According to a specific embodiment, the component (a) comprises at least 50 wt % IPDI, such as from 50 wt % to 100 wt %, or from 60 wt % to 100 wt %, or from 70 wt % to 100 wt %, or from 80 wt % to 100 wt %, or from 90 wt % to 100%, based on the weight of the component (a).

Generally, the amount of the component (a) may vary based on the actual requirement of the synthetic leather article. For example, as an illustrative embodiment, the content of the component (a) can be from about 14 wt % to about 38 wt %, based on the solid weight of the prepolymer, such as from about 15 wt % to about 30 wt %, or from about 18 wt % to about 25 wt %, or from about 19 wt % to about 22 wt %.

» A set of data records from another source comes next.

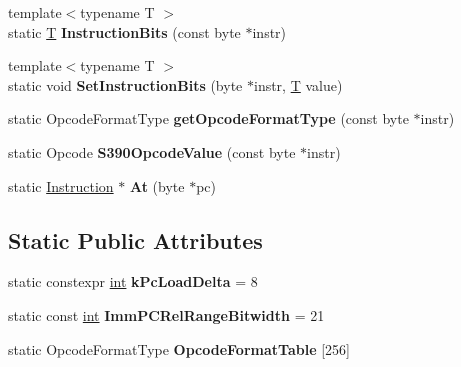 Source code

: \begin{DoxyCompactItemize}
{\footnotesize template$<$typename T $>$ }\\static \mbox{\hyperlink{classv8_1_1internal_1_1torque_1_1T}{T}} {\bfseries Instruction\+Bits} (const byte $\ast$instr)
\item 
\mbox{\label{classv8_1_1internal_1_1Instruction_a6da14f51a73fa72ff9f8c45dbe4c0fb0}} 
{\footnotesize template$<$typename T $>$ }\\static void {\bfseries Set\+Instruction\+Bits} (byte $\ast$instr, \mbox{\hyperlink{classv8_1_1internal_1_1torque_1_1T}{T}} value)
\item 
\mbox{\label{classv8_1_1internal_1_1Instruction_a4adaa2f1f1687001718a1ce29f51bb7a}} 
static Opcode\+Format\+Type {\bfseries get\+Opcode\+Format\+Type} (const byte $\ast$instr)
\item 
\mbox{\label{classv8_1_1internal_1_1Instruction_a9ec1310621a44573f53df905664f7e14}} 
static Opcode {\bfseries S390\+Opcode\+Value} (const byte $\ast$instr)
\item 
\mbox{\label{classv8_1_1internal_1_1Instruction_ababb29269d211ebdc2c9c772e06dc85e}} 
static \mbox{\hyperlink{classv8_1_1internal_1_1Instruction}{Instruction}} $\ast$ {\bfseries At} (byte $\ast$pc)
\end{DoxyCompactItemize}
\subsection*{Static Public Attributes}
\begin{DoxyCompactItemize}
\item 
\mbox{\label{classv8_1_1internal_1_1Instruction_a4eb6d93f2e4ff786fe99bb16ccb91592}} 
static constexpr \mbox{\hyperlink{classint}{int}} {\bfseries k\+Pc\+Load\+Delta} = 8
\item 
\mbox{\label{classv8_1_1internal_1_1Instruction_aa9f82f3a387d3ae9e7a615077602cccb}} 
static const \mbox{\hyperlink{classint}{int}} {\bfseries Imm\+P\+C\+Rel\+Range\+Bitwidth} = 21
\item 
\mbox{\label{classv8_1_1internal_1_1Instruction_ac0a399cb509d4df1428caf368a1bcb71}} 
static Opcode\+Format\+Type {\bfseries Opcode\+Format\+Table} \mbox{[}256\mbox{]}
\end{DoxyCompactItemize}


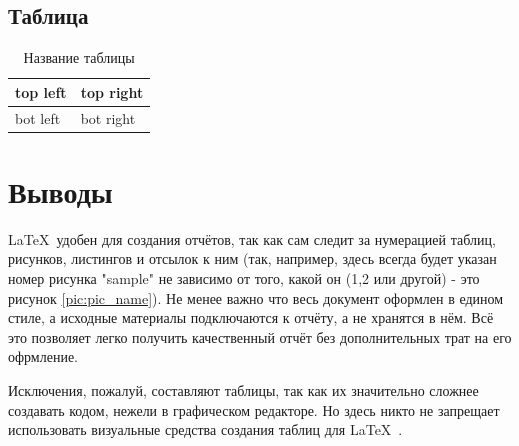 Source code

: \subsection{Таблица}

\begin{table}[H]
	\begin{center}
		\begin{tabular}{|l|l|}
			\hline
			top left & top right\\ \hline
			bot left & bot right\\ \hline
		\end{tabular}
		\caption{ Название таблицы}
		\label{tabular:tab_examp}
	\end{center}
\end{table}

\section{Выводы}
\LaTeX\ удобен для создания отчётов, так как сам следит за нумерацией таблиц, рисунков, листингов и отсылок к ним (так, например, здесь всегда будет указан номер рисунка "sample" не зависимо от того, какой он (1,2 или другой) - это рисунок \ref{pic:pic_name}). Не менее важно что весь документ оформлен в едином стиле, а исходные материалы подключаются к отчёту, а не хранятся в нём. Всё это позволяет легко получить качественный отчёт без дополнительных трат на его офрмление.

Исключения, пожалуй, составляют таблицы, так как их значительно сложнее создавать кодом, нежели в графическом редакторе. Но здесь никто не запрещает использовать визуальные средства создания таблиц для \LaTeX\ .

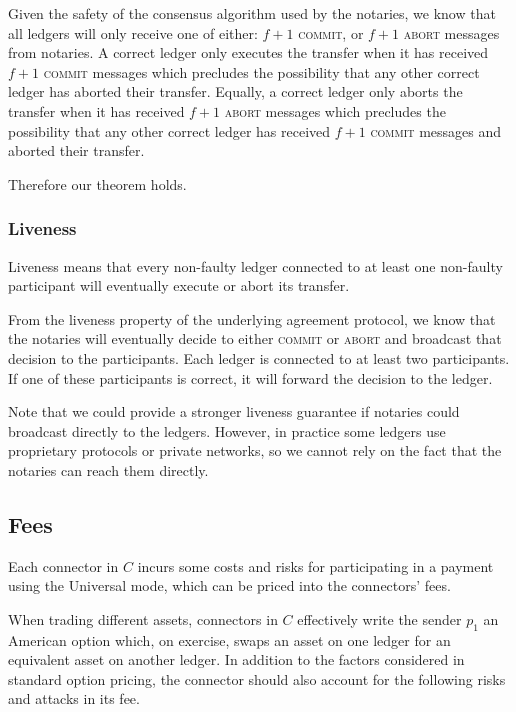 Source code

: \documentclass[letterpaper,twocolumn,10pt]{article}
\begin{document}
Given the safety of the consensus algorithm used by the notaries, 
we know that all ledgers will only receive one of either: $f + 1$ \textsc{commit}, or $f + 1$ \textsc{abort} messages from notaries. A correct ledger only executes the transfer when it has received $f + 1$ \textsc{commit} messages which precludes the possibility that any other correct ledger has aborted their transfer. Equally, a correct ledger only aborts the transfer when it has received $f + 1$ \textsc{abort} messages which precludes the possibility that any other correct ledger has received $f + 1$ \textsc{commit} messages and aborted their transfer.

Therefore our theorem holds.

\subsubsection{Liveness}

Liveness means that every non-faulty ledger connected to at least one non-faulty participant will eventually execute or abort its transfer.

From the liveness property of the underlying agreement protocol, we know that the notaries will eventually decide to either \textsc{commit} or \textsc{abort} and broadcast that decision to the participants. Each ledger is connected to at least two participants. If one of these participants is correct, it will forward the decision to the ledger.

Note that we could provide a stronger liveness guarantee if notaries could broadcast directly to the ledgers. However, in practice some ledgers use proprietary protocols or private networks, so we cannot rely on the fact that the notaries can reach them directly.



\subsection{Fees}
\label{subsec:fees}

Each connector in $C$ incurs some costs and risks for participating in a payment using the Universal mode, which can be priced into the connectors' fees.

When trading different assets, connectors in $C$ effectively write the sender $p_1$ an American option \cite{black1973pricing}\cite{brennan1977valuation}
which, on exercise, swaps an asset on one ledger for an equivalent asset on another ledger.
In addition to the factors considered in standard option pricing, the connector should also account for the following risks and attacks in its fee.
\end{document}

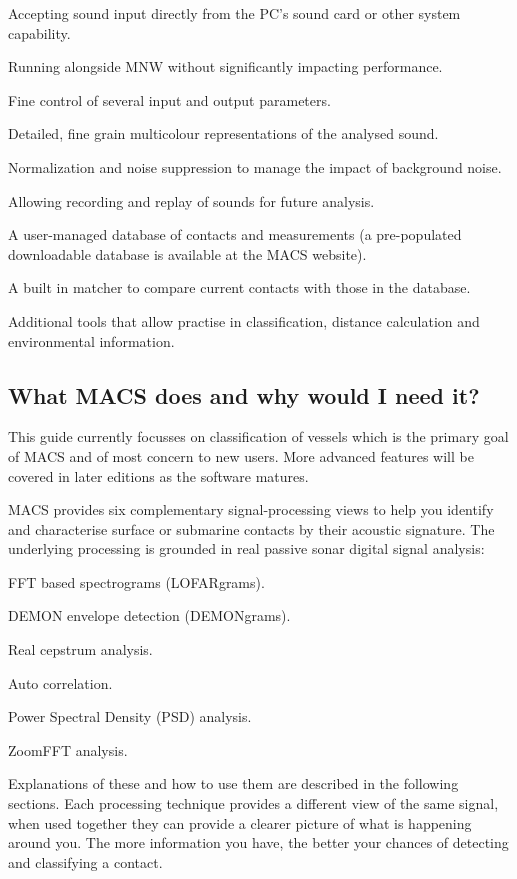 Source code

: \begin{compactitem}
	\item Accepting sound input directly from the PC's sound card or other system capability.
	\item Running alongside MNW without significantly impacting performance.
	\item Fine control of several input and output parameters.
	\item Detailed, fine grain multicolour representations of the analysed sound.
	\item Normalization and noise suppression to manage the impact of background noise.
	\item Allowing recording and replay of sounds for future analysis.
	\item A user-managed database of contacts and measurements (a pre-populated downloadable database is available at the MACS website).
	\item A built in matcher to compare current contacts with those in the database.
	\item Additional tools that allow practise in classification, distance calculation and environmental information.
\end{compactitem}

\subsection{What MACS does and why would I need it?}

\begin{advisory}
	This guide currently focusses on classification of vessels which is the primary goal of MACS and of most concern to new users. More advanced features will be covered in later editions as the software matures.
\end{advisory}

MACS provides six complementary signal-processing views to help you identify and characterise surface or submarine contacts by their acoustic signature. The underlying processing is grounded in real passive sonar digital signal analysis: 

\begin{compactitem}
	\item FFT based spectrograms (LOFARgrams).
	\item DEMON envelope detection (DEMONgrams).
	\item Real cepstrum analysis.
	\item Auto correlation.
	\item Power Spectral Density (PSD) analysis.
	\item ZoomFFT analysis.
\end{compactitem}

Explanations of these and how to use them are described in the following sections. Each processing technique provides a different view of the same signal, when used together they can provide a clearer picture of what is happening around you. The more information you have, the better your chances of detecting and classifying a contact.

\pagebreak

According to another exemplary embodiment, the component (b) comprises one or more polyol compounds, such as at least one polyether polyol having a hydroxyl functionality of 2.0 to 3.0 and a weight average molecular weight (Mw) of 100 to 10,000 g/mol, such as from 200 to 10,000 g/mol, or from 500 to 8,000 g/mol, or from 1,000 to 7,000 g/mol, or from 1,500 to 5,000 g/mol, or from 2,000 to 4,000 g/mol. According to a specific embodiment, the component (b) comprises a polytetrahydrofuran (PTMEG) having a hydroxyl functionality of 2 and a weight average molecular weight (Mw) from 1,500 to 3,000, such as 2,000 g/mol, wherein the content of the PTMEG can be from 40 wt % to 70 wt %, based on the total weight of the prepolymer, such as from about 45 wt % to about 68 wt %, or from about 48 wt % to about 60 wt %.

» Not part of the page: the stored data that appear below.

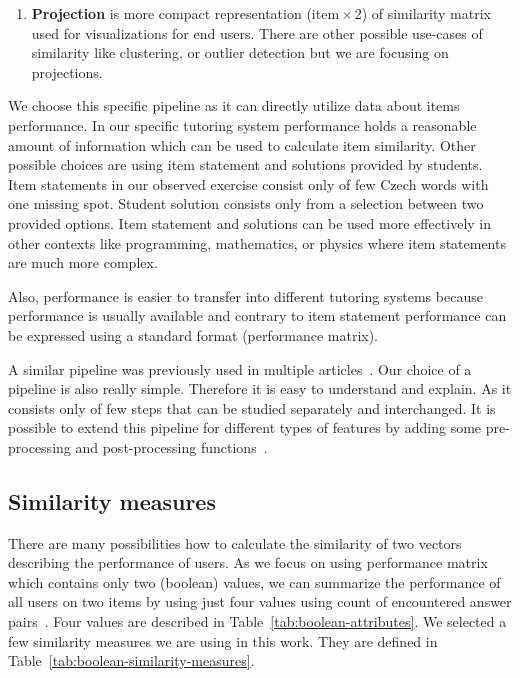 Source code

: \documentclass[
  printed, %
  table,   %
  nolof,     %
  nolot,     %
  color,
  final,
  nocover
]{fithesis3}
\begin{document}
\begin{enumerate}
  \item
    \textbf{Projection} is more compact representation (item\,$\times$\,2) of similarity matrix used for visualizations for end users. There are other possible use-cases of similarity like clustering, or outlier detection but we are focusing on projections.
\end{enumerate}


We choose this specific pipeline as it can directly utilize data about items performance. In our specific tutoring system performance holds a reasonable amount of information which can be used to calculate item similarity. Other possible choices are using item statement and solutions provided by students. Item statements in our observed exercise consist only of few Czech words with one missing spot. Student solution consists only from a selection between two provided options. Item statement and solutions can be used more effectively in other contexts like programming, mathematics, or physics where item statements are much more complex.

Also, performance is easier to transfer into different tutoring systems because performance is usually available and contrary to item statement performance can be expressed using a standard format (performance matrix).

A similar pipeline was previously used in multiple articles~\cite{pelanek2018programming, kaser2013cluster}. Our choice of a pipeline is also really simple. Therefore it is easy to understand and explain. As it consists only of few steps that can be studied separately and interchanged. It is possible to extend this pipeline for different types of features by adding some pre-processing and post-processing functions~\cite{kaser2013cluster}.


\subsection{Similarity measures}\label{similarity-measures}

There are many possibilities how to calculate the similarity of two vectors describing the performance of users. As we focus on using performance matrix which contains only two (boolean) values, we can summarize the performance of all users on two items by using just four values using count of encountered answer pairs~\cite{choi2010survey}. Four values are described in Table~\ref{tab:boolean-attributes}. We selected a few similarity measures we are using in this work. They are defined in Table~\ref{tab:boolean-similarity-measures}.
\end{document}
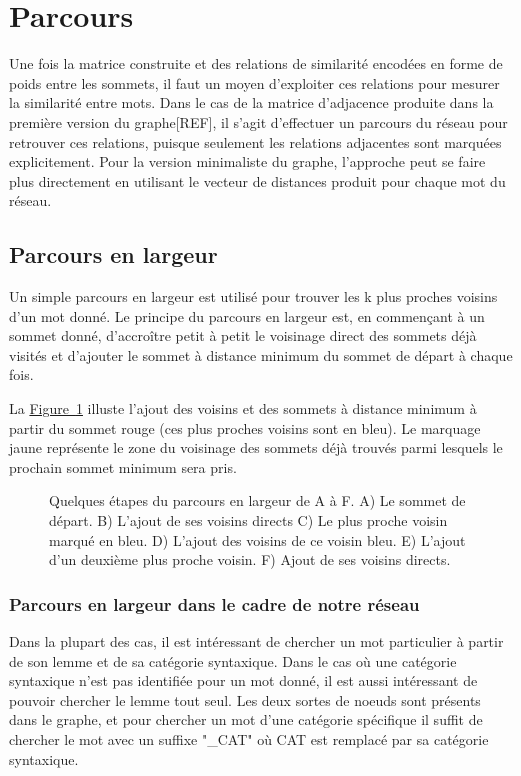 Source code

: \section{Parcours}

Une fois la matrice construite et des relations de similarité encodées en forme de poids entre les sommets, il faut un moyen d'exploiter ces relations pour mesurer la similarité entre mots. Dans le cas de la matrice d'adjacence produite dans la première version du graphe[REF], il s'agit d'effectuer un parcours du réseau pour retrouver ces relations, puisque seulement les relations adjacentes sont marquées explicitement. Pour la version minimaliste du graphe, l'approche peut se faire plus directement en utilisant le vecteur de distances produit pour chaque mot du réseau.

\subsection{Parcours en largeur}

Un simple parcours en largeur est utilisé pour trouver les k plus proches voisins d'un mot donné. Le principe du parcours en largeur est, en commençant à un sommet donné, d'accroître petit à petit le voisinage direct des sommets déjà visités et d'ajouter le sommet à distance minimum du sommet de départ à chaque fois.

La \hyperref[fig:bfs]{Figure~\ref*{fig:bfs}} illuste l'ajout des voisins et des sommets à distance minimum à partir du sommet rouge (ces plus proches voisins sont en bleu). Le marquage jaune représente le zone du voisinage des sommets déjà trouvés parmi lesquels le prochain sommet minimum sera pris.

\begin{figure}[!ht]
\centering
\def\svgwidth{\columnwidth}

\caption{Quelques étapes du parcours en largeur de A à F. A) Le sommet de départ. B) L'ajout de ses voisins directs
C) Le plus proche voisin marqué en bleu. D) L'ajout des voisins de ce voisin bleu. E) L'ajout d'un deuxième plus proche voisin. F) Ajout de ses voisins directs.}
\label{fig:bfs}
\end{figure}

\subsubsection{Parcours en largeur dans le cadre de notre réseau}

Dans la plupart des cas, il est intéressant de chercher un mot particulier à partir de son lemme et de sa catégorie syntaxique. Dans le cas où une catégorie syntaxique n'est pas identifiée pour un mot donné, il est aussi intéressant de pouvoir chercher le lemme tout seul. Les deux sortes de noeuds sont présents dans le graphe, et pour chercher un mot d'une catégorie spécifique il suffit de chercher le mot avec un suffixe "_CAT" où CAT est remplacé par sa catégorie syntaxique.






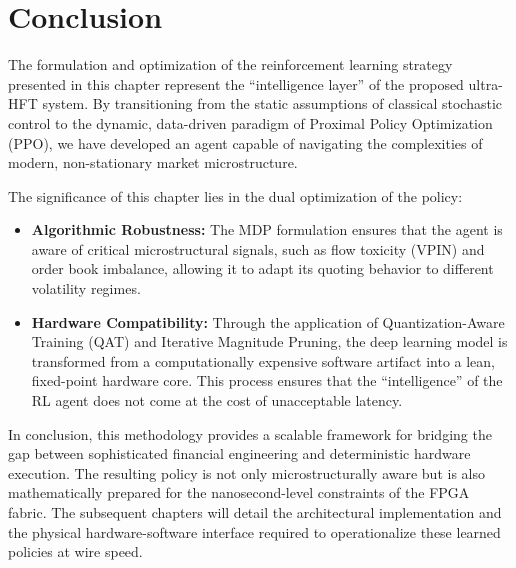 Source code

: \section{Conclusion}
The formulation and optimization of the reinforcement learning strategy presented in this chapter represent the ``intelligence layer'' of the proposed ultra-HFT system. By transitioning from the static assumptions of classical stochastic control to the dynamic, data-driven paradigm of Proximal Policy Optimization (PPO), we have developed an agent capable of navigating the complexities of modern, non-stationary market microstructure.

The significance of this chapter lies in the dual optimization of the policy:
\begin{itemize}
    \item \textbf{Algorithmic Robustness:} The MDP formulation ensures that the agent is aware of critical microstructural signals, such as flow toxicity (VPIN) and order book imbalance, allowing it to adapt its quoting behavior to different volatility regimes.
    \item \textbf{Hardware Compatibility:} Through the application of Quantization-Aware Training (QAT) and Iterative Magnitude Pruning, the deep learning model is transformed from a computationally expensive software artifact into a lean, fixed-point hardware core. This process ensures that the ``intelligence'' of the RL agent does not come at the cost of unacceptable latency.
\end{itemize}

In conclusion, this methodology provides a scalable framework for bridging the gap between sophisticated financial engineering and deterministic hardware execution. The resulting policy is not only microstructurally aware but is also mathematically prepared for the nanosecond-level constraints of the FPGA fabric. The subsequent chapters will detail the architectural implementation and the physical hardware-software interface required to operationalize these learned policies at wire speed.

According to another embodiment, the component (b) further comprises one or more polyether polyol compounds which are different from the above said PTMEG, such as poly(propylene oxide) glycol, poly(ethylene oxide) glycol, poly(propylene oxide)-co-(ethylene oxide) glycol, etc. For example, the polyether polyol other than PTMEG may include a poly(propylene oxide) glycol having a hydroxyl functionality of 2 and a weight average molecular weight (Mw) from 1,000 to 5,000, such as 1,000 g/mol or 4,000 g/mol. The content of the polyether polyol other than PTMEG used herein may range from about 1 wt % to about 15 wt %, based on the weight of the prepolymer, such as from about 3 wt % to about 12 wt %, or from about 5 wt % to about 10 wt %.

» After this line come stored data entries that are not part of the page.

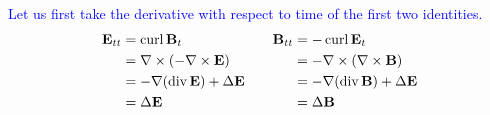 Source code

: \documentclass[10pt,a4paper]{report}
\newcommand{\BLUE}[1]{\textcolor{blue}{#1}}
\newcommand{\CURL}{\operatorname{curl}}
\newcommand{\DIV}{\operatorname{div}}
\begin{document}
\begin{enumerate}
\BLUE{
Let us first take the derivative with respect to time of the first two identities.
\begin{align*}
	\EE_{tt} &=	 \CURL \BB_t &\quad \BB_{tt} &= - \CURL \EE_t \\
	&= \nabla \times (-\nabla \times \EE) &\quad &= - \nabla \times (\nabla \times \BB) \\
	&= -\nabla(\DIV \EE)+\Delta \EE &\quad &= -\nabla(\DIV \BB) + \Delta \EE \\
	&= \Delta \EE &\quad &= \Delta \BB
\end{align*}
}

\end{enumerate}
\end{document}
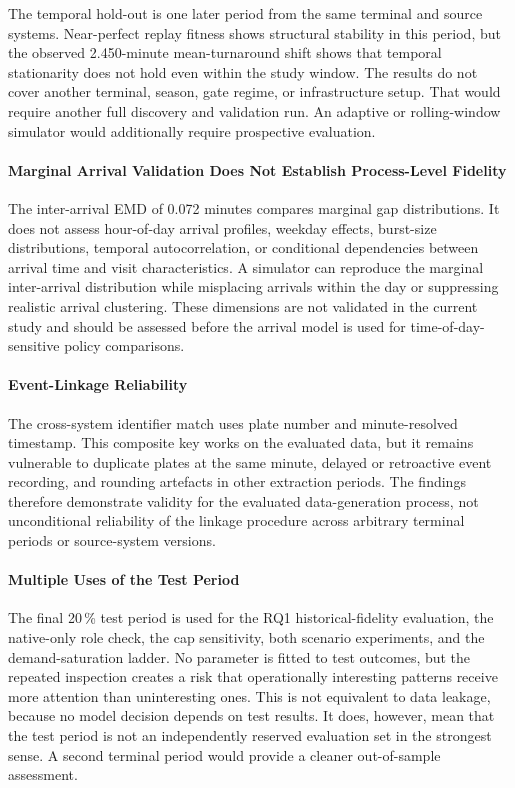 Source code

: The temporal hold-out is one later period from the same terminal and source
systems. Near-perfect replay fitness shows structural stability in this
period, but the observed 2.450-minute mean-turnaround shift shows that temporal
stationarity does not hold even within the study window. The results do not
cover another terminal, season, gate regime, or infrastructure setup. That
would require another full discovery and validation run. An adaptive or
rolling-window simulator would additionally require prospective evaluation.

\paragraph{Marginal Arrival Validation Does Not Establish Process-Level
Fidelity}

The inter-arrival EMD of 0.072 minutes compares marginal gap distributions.
It does not assess hour-of-day arrival profiles, weekday effects, burst-size
distributions, temporal autocorrelation, or conditional dependencies between
arrival time and visit characteristics.  A simulator can reproduce the
marginal inter-arrival distribution while misplacing arrivals within the day
or suppressing realistic arrival clustering.  These dimensions are not
validated in the current study and should be assessed before the arrival model
is used for time-of-day-sensitive policy comparisons.

\paragraph{Event-Linkage Reliability}

The cross-system identifier match uses plate number and minute-resolved
timestamp.  This composite key works on the evaluated data, but it remains
vulnerable to duplicate plates at the same minute, delayed or retroactive
event recording, and rounding artefacts in other extraction periods.  The
findings therefore demonstrate validity for the evaluated data-generation
process, not unconditional reliability of the linkage procedure across
arbitrary terminal periods or source-system versions.

\paragraph{Multiple Uses of the Test Period}

The final 20\,\% test period is used for the RQ1 historical-fidelity
evaluation, the native-only role check, the cap sensitivity, both scenario
experiments, and the demand-saturation ladder.  No parameter is fitted to test
outcomes, but the repeated inspection creates a risk that operationally
interesting patterns receive more attention than uninteresting ones.  This is
not equivalent to data leakage, because no model decision depends on test
results.  It does, however, mean that the test period is not an independently
reserved evaluation set in the strongest sense.  A second terminal period
would provide a cleaner out-of-sample assessment.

Alternatively or additionally, the component (b) may comprise one or more polyol compounds other than the above indicated polyether polyols, and examples of them can be selected from the group consisting of C-Caliphatic polyhydric alcohol comprising at least two hydroxyl groups, C-Ccycloaliphatic polyhydric alcohol comprising at least two hydroxyl groups, C-Caromatic polyhydric alcohol comprising at least two hydroxyl groups, polyester polyol having a weight average molecular weight from 1,000 to 8,000 g/mol, polycarbonate diol having a weight average molecular weight from 1,000 to 8,000 g/mol, and a combination thereof.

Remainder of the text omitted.